Andrew, The Busycon group has been subdivided by Ed Petuch quite extensively. Apparently you are unaware of this, but if you choose to ignore it rather than refute it, your arguments are simply outdated. Ed does have a tendency to name varieties (especially if you are correct and all the modern sinistral forms back to the Pliocene are one species), but there are at least five named dextral Busycon sensu stricto species (pre Petuch) and (as of 1994) eight species and subspecies named by Petuch. By your argument they are all B. carica varieties, or dextral B. perversum varieties!

Lindafulgur Petuch 2004 includes L. candelabrum (Lamarck 1816) and L. lyonsi (Petuch 1987), both from the Gulf of Mexico, L. alencasterae (Perriat. 1963), Miocene, Mexico, L. miamiensis (Petuch, 1991), and L. lindajoyceae (Petuch, 1994), both Pliocene, Florida.

Busycoarctum Hollister, 1958, includes the modern B. coarctatum as well as the Pliocene B. rapum (Heilprin 1886), B. tudiculatum (Dall 1890).

Sinistrofulgur, which Petuch uses as the genus of sinistral whelks, includes at least five Pre-Petuch species, and twelve which Ed named. These are too subdivided for my taste, but the group has been evolving significantly separately from the dextral forms for millions of years.

Pyruella planulatum (Dall, 1890) is typical of the Petuch genus Pyruella, small to medium sized dextral Pliocene forms without spines but with a shallow sutural depression. There are at least four pre-Petuch species, and eighteen species and subspecies named by Petuch!
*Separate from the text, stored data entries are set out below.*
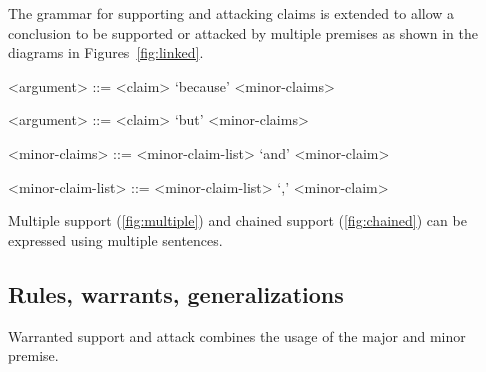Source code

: The grammar for supporting and attacking claims is extended to allow a conclusion to be supported or attacked by multiple premises as shown in the diagrams in Figures~\ref{fig:linked}.

\begin{grammar}
<argument> ::= <claim> `because' <minor-claims> %

<argument> ::= <claim> `but' <minor-claims> %

<minor-claims> ::= <minor-claim-list> `and' <minor-claim>

<minor-claim-list> ::= <minor-claim-list> `,' <minor-claim>
\end{grammar}

\noindent Multiple support (\autoref{fig:multiple}) and chained support (\autoref{fig:chained}) can be expressed using multiple sentences.

\subsection{Rules, warrants, generalizations}
Warranted support and attack combines the usage of the major and minor premise.


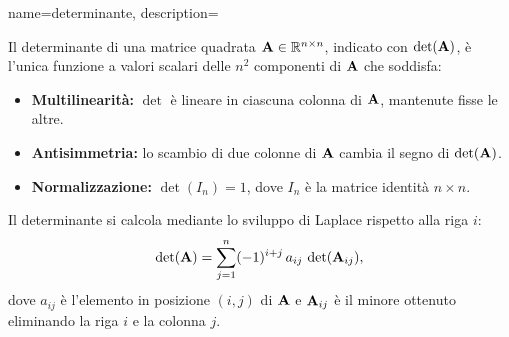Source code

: {name={determinante},
 description={Il determinante di una matrice quadrata ${\bf A}\in\mathbb{R}^{n\times n}$, indicato con $\det({\bf A})$, è l’unica funzione a valori scalari delle $n^2$ componenti di ${\bf A}$ che soddisfa:
\begin{itemize}
  \item {\bf Multilinearità:} $\det$ è lineare in ciascuna colonna di ${\bf A}$, mantenute fisse le altre.
  \item {\bf Antisimmetria:} lo scambio di due colonne di ${\bf A}$ cambia il segno di $\det({\bf A})$.
  \item {\bf Normalizzazione:} $\det(I_n)=1$, dove $I_n$ è la matrice identità $n\times n$.
\end{itemize}
Il determinante si calcola mediante lo sviluppo di Laplace rispetto alla riga $i$:
\[
  \det({\bf A})
  = \sum_{j=1}^n (-1)^{i+j}\,a_{ij}\,\det({\bf A}_{ij}),
\]
dove $a_{ij}$ è l’elemento in posizione $(i,j)$ di ${\bf A}$ e ${\bf A}_{ij}$ è il minore ottenuto eliminando la riga $i$ e la colonna $j$.

}}
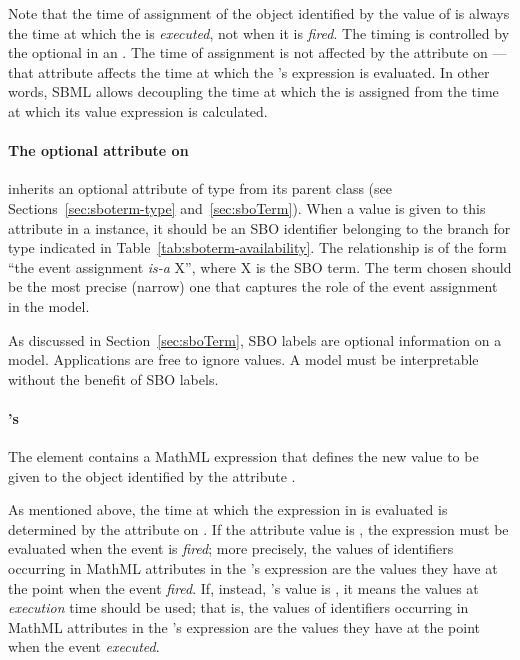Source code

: Note that the time of assignment of the object identified by the
value of  is always the time at which the \Event
is \emph{executed}, not when it is \emph{fired}.  The timing is
controlled by the optional \Delay in an \Event.  The time of
assignment is not affected by the 
attribute on \Event---that attribute affects the time at which the
\EventAssignment's  expression is evaluated.  In other
words, SBML allows decoupling the time at which the
 is assigned from the time at which its value
expression is calculated.


\paragraph{The optional  attribute on }
\label{sec:eventassignment-sboterm}

\EventAssignment   inherits an optional 
attribute of type  from its parent
class \SBase (see Sections~\ref{sec:sboterm-type}
and~\ref{sec:sboTerm}).  When a value is given to this
attribute in a  \EventAssignment  instance, it should be an
SBO identifier belonging to the branch for type  \EventAssignment 
indicated in Table~\ref{tab:sboterm-availability}.  The relationship is
of the form ``the event assignment \emph{is-a} X'', where X is
the SBO term.  The term chosen should be the most precise (narrow)
one that captures the role of the event assignment  in the model.

As discussed in Section~\ref{sec:sboTerm}, SBO labels are optional
information on a model.  Applications are free to ignore
 values.  A model must be interpretable without the
benefit of SBO labels.


\paragraph{'s }

The  element contains a MathML expression that defines
the new value to be given to the object identified by the
\EventAssignment attribute .

As mentioned above, the time at which the expression in
 is evaluated is determined by the attribute
 on \Event.  If the attribute
value is , the expression must be evaluated when the
event is \emph{fired}; more precisely, the values of identifiers
occurring in MathML  attributes in the
\EventAssignment's  expression are the values they
have at the point when the event \emph{fired}.  If, instead,
's value is , it means
the values at \emph{execution} time should be used; that is, the
values of identifiers occurring in MathML  attributes in
the \EventAssignment's  expression are the values they
have at the point when the event \emph{executed}.


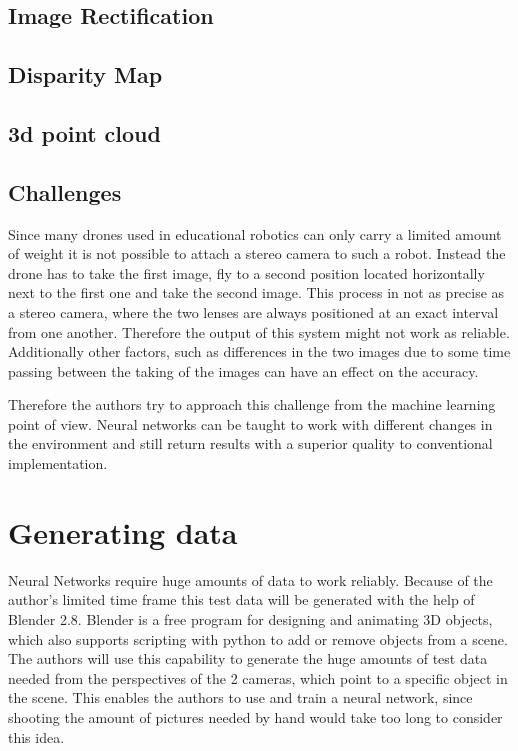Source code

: \subsection{Image Rectification}

\subsection{Disparity Map}

\subsection{3d point cloud}

\subsection{Challenges}
Since many drones used in educational robotics can only carry a limited amount of weight it is not possible to attach a stereo camera to such a robot. Instead the drone has to take the first image, fly to a second position located horizontally next to the first one and take the second image. This process in not as precise as a stereo camera, where the two lenses are always positioned at an exact interval from one another. Therefore the output of this system might not work as reliable. Additionally other factors, such as differences in the two images due to some time passing between the taking of the images can have an effect on the accuracy.

Therefore the authors try to approach this challenge from the machine learning point of view. Neural networks can be taught to work with different changes in the environment and still return results with a superior quality to conventional implementation.

\section{Generating data}
Neural Networks require huge amounts of data to work reliably. Because of the author's limited time frame this test data will be generated with the help of Blender 2.8. Blender is a free program for designing and animating 3D objects, which also supports scripting with python to add or remove objects from a scene. The authors will use this capability to generate the huge amounts of test data needed from the perspectives of the 2 cameras, which point to a specific object in the scene. This enables the authors to use and train a neural network, since shooting the amount of pictures needed by hand would take too long to consider this idea.


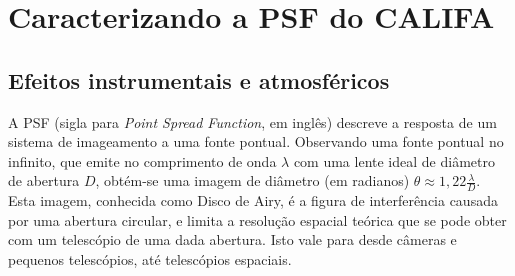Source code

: 


\chapter{Caracterizando a PSF do CALIFA}
\label{sec:psf}

\section{Efeitos instrumentais e atmosféricos}
\label{sec:psf:teoria}

A PSF (sigla para {\em Point Spread Function}, em inglês) descreve a resposta de
um sistema de imageamento a uma fonte pontual. Observando uma fonte pontual no
infinito, que emite no comprimento de onda $\lambda$ com uma lente ideal de
diâmetro de abertura $D$, obtém-se uma imagem de diâmetro (em radianos) $\theta
\approx 1,22\frac{\lambda}{D}$. Esta imagem, conhecida como Disco de Airy, é a
figura de interferência causada por uma abertura circular, e limita a resolução
espacial teórica que se pode obter com um telescópio de uma dada abertura. Isto
vale para desde câmeras e pequenos telescópios, até telescópios espaciais.

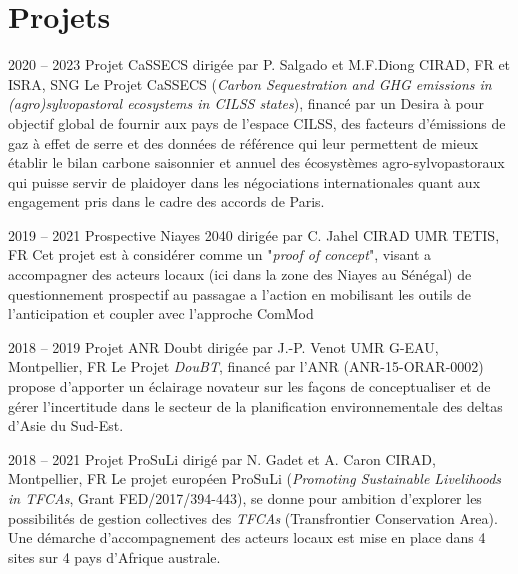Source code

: \documentclass[]{cv-etienne}
\begin{document}
\section{Projets}
\begin{entrylist}
  \entry
  {2020 -- 2023}
  {Projet CaSSECS {\normalfont dirigée par P. Salgado et M.F.Diong}}
  {CIRAD, FR et ISRA, SNG}
  {
  Le Projet CaSSECS (\emph{Carbon Sequestration and GHG emissions in (agro)sylvopastoral ecosystems in CILSS states}), financé par un Desira à pour objectif global de fournir aux pays de l’espace CILSS, des facteurs d’émissions de gaz à effet de serre et des données de référence qui leur permettent de mieux établir le bilan carbone saisonnier et annuel des écosystèmes agro-sylvopastoraux qui puisse servir de plaidoyer dans les négociations internationales quant aux engagement pris dans le cadre des accords de Paris.
  }
\end{entrylist}
\begin{entrylist}
  \entry
  {2019 -- 2021}
  {Prospective Niayes 2040 {\normalfont dirigée par C. Jahel}}
  {CIRAD UMR TETIS, FR}
  {
  Cet projet est à considérer comme un "\textit{proof of concept}", visant a accompagner des acteurs locaux (ici dans la zone des Niayes au Sénégal) de questionnement prospectif au passagae a l'action en mobilisant les outils de l'anticipation et coupler avec l'approche ComMod
  }
\end{entrylist}
\begin{entrylist}
  \entry
  {2018 -- 2019}
  {Projet ANR Doubt {\normalfont dirigée par J.-P. Venot}}
  {UMR G-EAU, Montpellier, FR}
  {
  Le Projet \emph{DouBT}, financé par l'ANR (ANR-15-ORAR-0002) propose d'apporter un éclairage novateur sur les façons de conceptualiser et de gérer l'incertitude dans le secteur de la planification environnementale des deltas d'Asie du Sud-Est.
  }
\end{entrylist}
\begin{entrylist}
  \entry
  {2018 -- 2021}
  {Projet ProSuLi {\normalfont dirigé par N. Gadet et A. Caron}}
  {CIRAD, Montpellier, FR}
  {
  Le projet européen ProSuLi (\emph{Promoting Sustainable Livelihoods in TFCAs}, Grant FED/2017/394-443), se donne pour ambition d'explorer les possibilités de gestion collectives des \emph{TFCAs} (Transfrontier Conservation Area). Une démarche d'accompagnement des acteurs locaux est mise en place dans 4 sites sur 4 pays d'Afrique australe.
  }
\end{entrylist}
\end{document}
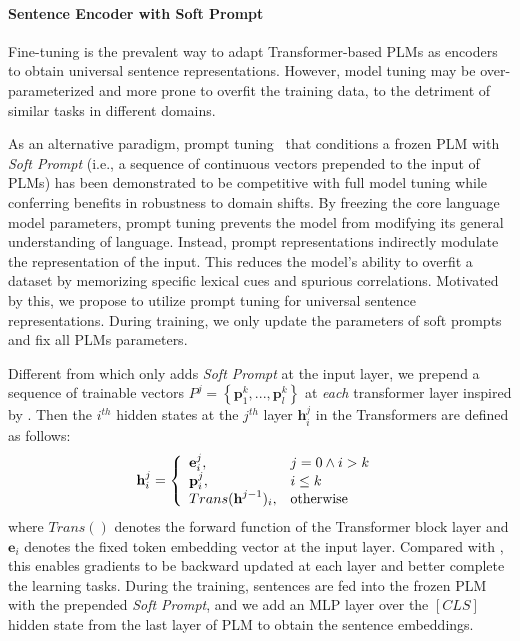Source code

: \documentclass[11pt]{article}
\begin{document}
\paragraph{Sentence Encoder with Soft Prompt}
Fine-tuning is the prevalent way to adapt Transformer-based PLMs as encoders to obtain universal sentence representations. However, model tuning may be over-parameterized and more prone to overfit the training data, to the detriment of similar tasks in different domains.

As an alternative paradigm, prompt tuning~\cite{Lester21sacle, li2021prefix} that conditions a frozen PLM with \textit{Soft Prompt} (i.e., a sequence of continuous vectors prepended to the input of PLMs) has been demonstrated to be competitive with full model tuning while conferring benefits in robustness to domain shifts. By freezing the core language model parameters, prompt tuning prevents the model from modifying its general understanding of language. Instead, prompt representations indirectly modulate the representation of the input. This reduces the model’s ability to overfit a dataset by memorizing specific lexical cues and spurious correlations. Motivated by this, we propose to utilize prompt tuning for universal sentence representations.
During training, we only update the parameters of soft prompts and fix all PLMs parameters. 

Different from \cite{Lester21sacle} which only adds \textit{Soft Prompt} at the input layer, we prepend a sequence of trainable vectors $P^j=\left\{\textbf{p}_{1}^k, ..., \textbf{p}_{l}^k\right\}$ at \emph{each} transformer layer inspired by \cite{liu2021ptuningv2}. Then the $i^{th}$ hidden states at the $j^{th}$ layer $\textbf{h}_{i}^j$ in the Transformers \cite{vaswani2017transformer} are defined as follows:
\begin{equation}
\textbf{h}_{i}^j=\left\{
\begin{array}{ll}
\textbf{e}_{i}^j,& \text{$ j = 0 \wedge i > k $ } \\
\textbf{p}_{i}^j,& \text{$ i \leq k $ } \\
Trans(\textbf{h}^{j-1})_{i},& \text{otherwise}
\end{array}
\right.
\end{equation}
where $Trans()$ denotes the forward function of the Transformer block layer and $\textbf{e}_{i}$ denotes the fixed token embedding vector at the input layer. Compared with \cite{Lester21sacle}, this enables gradients to be backward updated at each layer and better complete the learning tasks. 
During the training, sentences are fed into the frozen PLM with the prepended \textit{Soft Prompt}, and we add an MLP layer over the $[CLS]$ hidden state from the last layer of PLM to obtain the sentence embeddings. 
\end{document}
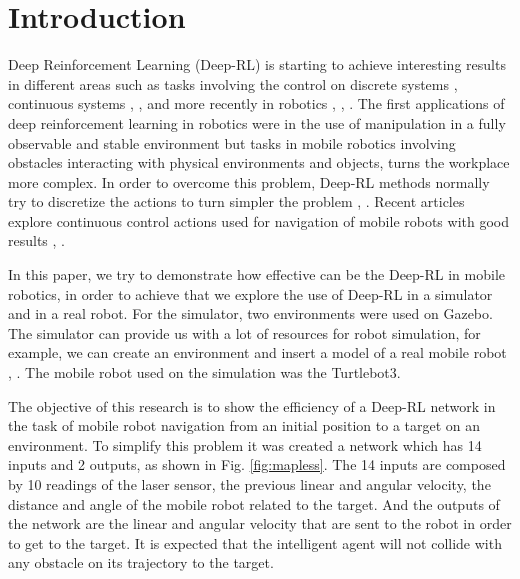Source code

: \section{Introduction}

Deep Reinforcement Learning (Deep-RL) is starting to achieve interesting results in different areas such as tasks involving the control on discrete systems \cite{mnih2013playing}, \cite{schaul2015prioritized} continuous systems \cite{lillicrap2015continuous}, \cite{schulman2015high}, \cite{nachum2017trust}
and more recently in robotics \cite{gu2017deep}, \cite{mahmood2018benchmarking}, \cite{richter2019open}.
The first applications of deep reinforcement learning in robotics were in the use of manipulation in a  fully observable and stable environment \cite{gu2016continuous} but tasks in mobile robotics involving obstacles interacting with physical environments and objects, turns the workplace more complex.
In order to overcome this problem, Deep-RL methods normally try to discretize the actions to turn simpler the problem \cite{zhu2017target}, \cite{tai2016towards}.
Recent articles explore continuous control actions used for navigation of mobile robots with good results \cite{tai2017virtual}, \cite{chen2017socially}.

In this paper, we try to demonstrate how effective can be the Deep-RL in mobile robotics, in order to achieve that we explore the use of Deep-RL in a simulator and in a real robot.
For the simulator, two environments were used on Gazebo. 
The simulator can provide us with a lot of resources for robot simulation, for example, we can create an environment and insert a model of a real mobile robot \cite{fairchild2016ros}, \cite{joseph2015mastering}. 
The mobile robot used on the simulation was the Turtlebot3.

The objective of this research is to show the efficiency of a Deep-RL network in the task of mobile robot navigation from an initial position to a target on an environment.
To simplify this problem it was created a network which has 14 inputs and 2 outputs, as shown in Fig. \ref{fig:mapless}.
The 14 inputs are composed by 10 readings of the laser sensor, the previous linear and angular velocity, the distance and angle of the mobile robot related to the target.
And the outputs of the network are the linear and angular velocity that are sent to the robot in order to get to the target.
It is expected that the intelligent agent will not collide with any obstacle on its trajectory to the target.

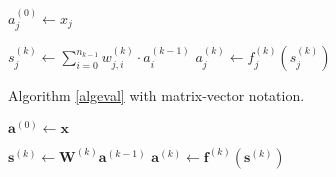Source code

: \documentclass[titlepage]{article}
\begin{document}
      \begin{algorithm}
        \caption{%
          Evaluate the given input and produce the result in the output layer.
        } \label{algeval}
        \begin{algorithmic}
              \State $a_j^{(0)} \gets x_j$
            \EndFor

                \State $
                  s_j^{(k)} \gets
                    \sum_{i=0}^{n_{k-1}} w_{j,i}^{(k)} \cdot a_i^{(k-1)}
                $
                \State $a_j^{(k)} \gets f_j^{(k)} \left( s_j^{(k)} \right)$
              \EndFor
            \EndFor
          \EndProcedure
        \end{algorithmic}
      \end{algorithm}

      \begin{algorithm}
        \caption{Algorithm \ref{algeval} with matrix-vector notation.}
        \begin{algorithmic}
            \State $\mathbf{a}^{(0)} \gets \mathbf{x}$

              \State $
                \mathbf{s}^{(k)} \gets \mathbf{W}^{(k)} \mathbf{a}^{(k-1)}
              $
              \State $
                \mathbf{a}^{(k)} \gets
                  \mathbf{f}^{(k)} \left( \mathbf{s}^{(k)} \right)
              $
            \EndFor
          \EndProcedure
        \end{algorithmic}
      \end{algorithm}
\end{document}
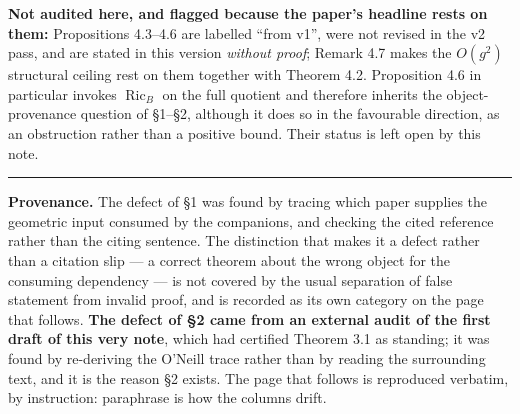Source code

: \documentclass[11pt]{article}
\begin{document}
\textbf{Not audited here, and flagged because the paper's headline rests on them:}
Propositions 4.3--4.6 are labelled ``from v1'', were not revised in the v2 pass, and
are stated in this version \emph{without proof}; Remark 4.7 makes the $O(g^2)$
structural ceiling rest on them together with Theorem 4.2. Proposition 4.6 in
particular invokes $\operatorname{Ric}_B$ on the full quotient and therefore inherits
the object-provenance question of \S1--\S2, although it does so in the favourable
direction, as an obstruction rather than a positive bound. Their status is left open
by this note.

\vspace{4pt}
\noindent\rule{\textwidth}{0.8pt}

\noindent\footnotesize
\textbf{Provenance.} The defect of \S1 was found by tracing which paper supplies the
geometric input consumed by the companions, and checking the cited reference rather
than the citing sentence. The distinction that makes it a defect rather than a
citation slip --- a correct theorem about the wrong object for the consuming
dependency --- is not covered by the usual separation of false statement from invalid
proof, and is recorded as its own category on the page that follows. \textbf{The
defect of \S2 came from an external audit of the first draft of this very note}, which
had certified Theorem 3.1 as standing; it was found by re-deriving the O'Neill trace
rather than by reading the surrounding text, and it is the reason \S2 exists. The
page that follows is reproduced verbatim, by instruction: paraphrase is how the
columns drift.
\end{document}
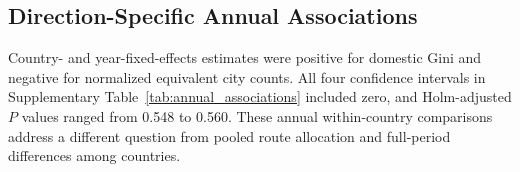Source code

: \subsection{Direction-Specific Annual Associations}
\label{supp:association_results}

Country- and year-fixed-effects estimates were positive for domestic Gini and negative for normalized equivalent city counts. All four confidence intervals in Supplementary Table~\ref{tab:annual_associations} included zero, and Holm-adjusted $P$ values ranged from 0.548 to 0.560. These annual within-country comparisons address a different question from pooled route allocation and full-period differences among countries.

\endgroup
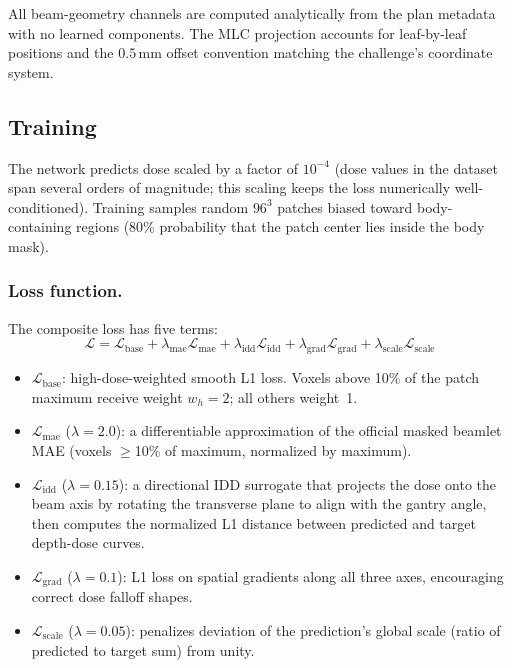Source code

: \documentclass[runningheads]{llncs}
\begin{document}
All beam-geometry channels are computed analytically from the plan metadata with no learned components. The MLC projection accounts for leaf-by-leaf positions and the $0.5$\,mm offset convention matching the challenge's coordinate system.

\subsection{Training}

The network predicts dose scaled by a factor of $10^{-4}$ (dose values in the dataset span several orders of magnitude; this scaling keeps the loss numerically well-conditioned). Training samples random $96^3$ patches biased toward body-containing regions (80\% probability that the patch center lies inside the body mask).

\subsubsection{Loss function.}
The composite loss has five terms:
\begin{equation}
\mathcal{L} = \mathcal{L}_{\mathrm{base}} + \lambda_{\mathrm{mae}}\mathcal{L}_{\mathrm{mae}} + \lambda_{\mathrm{idd}}\mathcal{L}_{\mathrm{idd}} + \lambda_{\mathrm{grad}}\mathcal{L}_{\mathrm{grad}} + \lambda_{\mathrm{scale}}\mathcal{L}_{\mathrm{scale}}
\end{equation}
\begin{itemize}
\item $\mathcal{L}_{\mathrm{base}}$: high-dose-weighted smooth L1 loss. Voxels above 10\% of the patch maximum receive weight $w_h = 2$; all others weight~1.
\item $\mathcal{L}_{\mathrm{mae}}$ ($\lambda = 2.0$): a differentiable approximation of the official masked beamlet MAE (voxels $\geq$10\% of maximum, normalized by maximum).
\item $\mathcal{L}_{\mathrm{idd}}$ ($\lambda = 0.15$): a directional IDD surrogate that projects the dose onto the beam axis by rotating the transverse plane to align with the gantry angle, then computes the normalized L1 distance between predicted and target depth-dose curves.
\item $\mathcal{L}_{\mathrm{grad}}$ ($\lambda = 0.1$): L1 loss on spatial gradients along all three axes, encouraging correct dose falloff shapes.
\item $\mathcal{L}_{\mathrm{scale}}$ ($\lambda = 0.05$): penalizes deviation of the prediction's global scale (ratio of predicted to target sum) from unity.
\end{itemize}
\end{document}
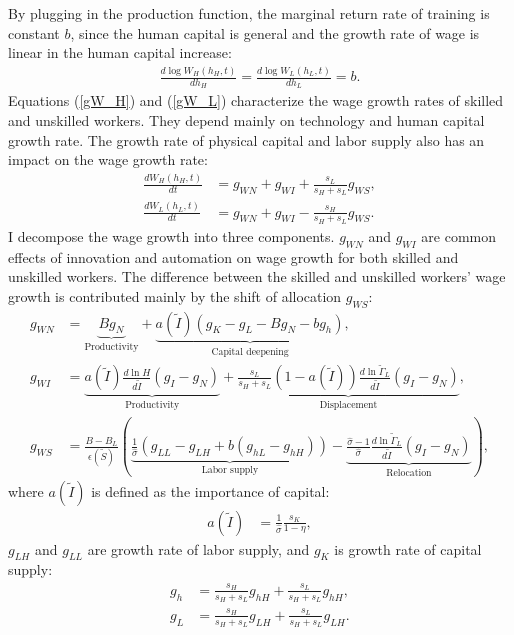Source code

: \documentclass[12pt]{article}
\begin{document}
By plugging in the production function, the marginal return rate of training is constant $b$, since the human capital is general and the growth rate of wage is linear in the human capital increase: 
\begin{align*}
\frac{d\log W_H(h_H,t)}{dh_H} = \frac{d\log W_L(h_L,t)}{dh_L} = b.
\end{align*}
Equations (\ref{gW_H}) and (\ref{gW_L}) characterize the wage growth rates of skilled and unskilled workers. They depend mainly on technology and human capital growth rate. The growth rate of physical capital and labor supply also has an impact on the wage growth rate:
\begin{align}
\label{gW_H}
\frac{dW_H(h_H,t)}{dt} &= g_{WN}+g_{WI}+\frac{s_L}{s_H+s_L}g_{WS},\\
\label{gW_L}
\frac{dW_L(h_L,t)}{dt}  &= g_{WN}+g_{WI}-\frac{s_H}{s_H+s_L}g_{WS}.
\end{align}
I decompose the wage growth into three components. $g_{WN}$ and $g_{WI}$ are common effects of innovation and automation on wage growth for both skilled and unskilled workers. The difference between the skilled and unskilled workers' wage growth is contributed mainly by the shift of allocation $g_{WS}$:  
\begin{align}
\label{g_WN}
g_{WN} &= \underbrace{Bg_N}_{\text{Productivity}}+\underbrace{a(\tilde{I})(g_K-g_L-Bg_N-bg_h)}_{\text{Capital deepening}}, \\
\label{g_WI}
g_{WI} &= \underbrace{a(\tilde{I})\frac{d\ln H}{d\tilde{I}}(g_I-g_N)}_{\text{Productivity}}+\underbrace{\frac{s_L}{s_H+s_L}(1-a(\tilde{I}))\frac{d\ln \tilde{\Gamma}_L}{d\tilde{I}}(g_I-g_N)}_{\text{Displacement}}, \\
\label{g_WS}
g_{WS}&= \frac{B-B_L}{\epsilon(\tilde{S})}(\underbrace{\frac{1}{\hat{\sigma}}(g_{LL}-g_{LH}+b(g_{hL}-g_{hH}))}_{\text{Labor supply}}-\underbrace{\frac{\hat{\sigma}-1}{\hat{\sigma}}\frac{d\ln \tilde{\Gamma}_L}{d\tilde{I}}(g_I-g_N)}_{\text{Relocation}}),
\end{align}
where $a(\tilde{I})$ is defined as the importance of capital:
\begin{align*}
a(\tilde{I}) &= \frac{1}{\hat{\sigma}}\frac{s_K}{1-\eta},
\end{align*}
$g_{LH}$ and $g_{LL}$ are growth rate of labor supply, and $g_K$ is growth rate of capital supply:
\begin{align*}
g_h &= \frac{s_H}{s_H+s_L}g_{hH}+\frac{s_L}{s_H+s_L}g_{hH}, \\
g_L &= \frac{s_H}{s_H+s_L}g_{LH}+\frac{s_L}{s_H+s_L}g_{LH}.
\end{align*}
\end{document}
Fulguropsis spiratum (Lamarck, 1816), which has at least twelve extinct named relatives (five not named by Petuch) is not that closely related to Busycotypus. Coronafulgur Petuch, 2004, a Miocene group of five species previously put in Busycotypus, is the apparent predecessor. There are also other extinct genera which should be taken into account, like Spinifulgur and Brachysycon.